EXERCISE GOAL:
The records below must be reproduced exactly, excluding any pictures.

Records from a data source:
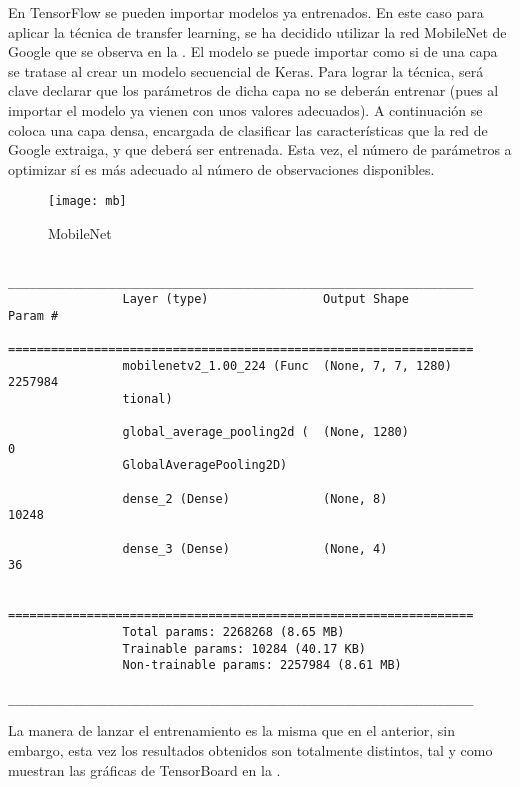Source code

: 			En TensorFlow se pueden importar modelos ya entrenados. En este caso para aplicar la técnica de transfer learning, se ha decidido utilizar la red MobileNet de Google que se observa en la . El modelo se puede importar como si de una capa se tratase al crear un modelo secuencial de Keras. Para lograr la técnica, será clave declarar que los parámetros de dicha capa no se deberán entrenar (pues al importar el modelo ya vienen con unos valores adecuados). A continuación se coloca una capa densa, encargada de clasificar las características que la red de Google extraiga, y que deberá ser entrenada. Esta vez, el número de parámetros a optimizar sí es más adecuado al número de observaciones disponibles. 
			
			\begin{figure}[!h]
				\centering
				\texttt{[image: mb]}
				\caption{MobileNet \cite{mobilenet}}
				\label{fig:mb}
			\end{figure}
			
			\begin{verbatim}
				_________________________________________________________________
				Layer (type)                Output Shape              Param #   
				=================================================================
				mobilenetv2_1.00_224 (Func  (None, 7, 7, 1280)        2257984   
				tional)                                                         
				
				global_average_pooling2d (  (None, 1280)              0         
				GlobalAveragePooling2D)                                         
				
				dense_2 (Dense)             (None, 8)                 10248     
				
				dense_3 (Dense)             (None, 4)                 36        
				
				=================================================================
				Total params: 2268268 (8.65 MB)
				Trainable params: 10284 (40.17 KB)
				Non-trainable params: 2257984 (8.61 MB)
				_________________________________________________________________
			\end{verbatim}
			
			La manera de lanzar el entrenamiento es la misma que en el anterior, sin embargo, esta vez los resultados obtenidos son totalmente distintos, tal y como muestran las gráficas de TensorBoard en la . \\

WRITTEN RESPONSE:
Source code

: 			En TensorFlow se pueden importar modelos ya entrenados. En este caso para aplicar la técnica de transfer learning, se ha decidido utilizar la red MobileNet de Google que se observa en la . El modelo se puede importar como si de una capa se tratase al crear un modelo secuencial de Keras. Para lograr la técnica, será clave declarar que los parámetros de dicha capa no se deberán entrenar (pues al importar el modelo ya vienen con unos valores adecuados). A continuación se coloca una capa densa, encargada de clasificar las características que la red de Google extraiga, y que deberá ser entrenada. Esta vez, el número de parámetros a optimizar sí es más adecuado al número de observaciones disponibles. 
			
			\begin{figure}[!h]
				\centering
				\texttt{[image: mb]}
				\caption{MobileNet \cite{mobilenet}}
				\label{fig:mb}
			\end{figure}
			
			\begin{verbatim}
				_________________________________________________________________
				Layer (type)                Output Shape              Param #   
				=================================================================
				mobilenetv2_1.00_224 (Func  (None, 7, 7, 1280)        2257984   
				tional)                                                         
				
				global_average_pooling2d (  (None, 1280)              0         
				GlobalAveragePooling2D)                                         
				
				dense_2 (Dense)             (None, 8)                 10248     
				
				dense_3 (Dense)             (None, 4)                 36        
				
				=================================================================
				Total params: 2268268 (8.65 MB)
				Trainable params: 10284 (40.17 KB)
				Non-trainable params: 2257984 (8.61 MB)
				_________________________________________________________________
			\end{verbatim}
			
			La manera de lanzar el entrenamiento es la misma que en el anterior, sin embargo, esta vez los resultados obtenidos son totalmente distintos, tal y como muestran las gráficas de TensorBoard en la . \\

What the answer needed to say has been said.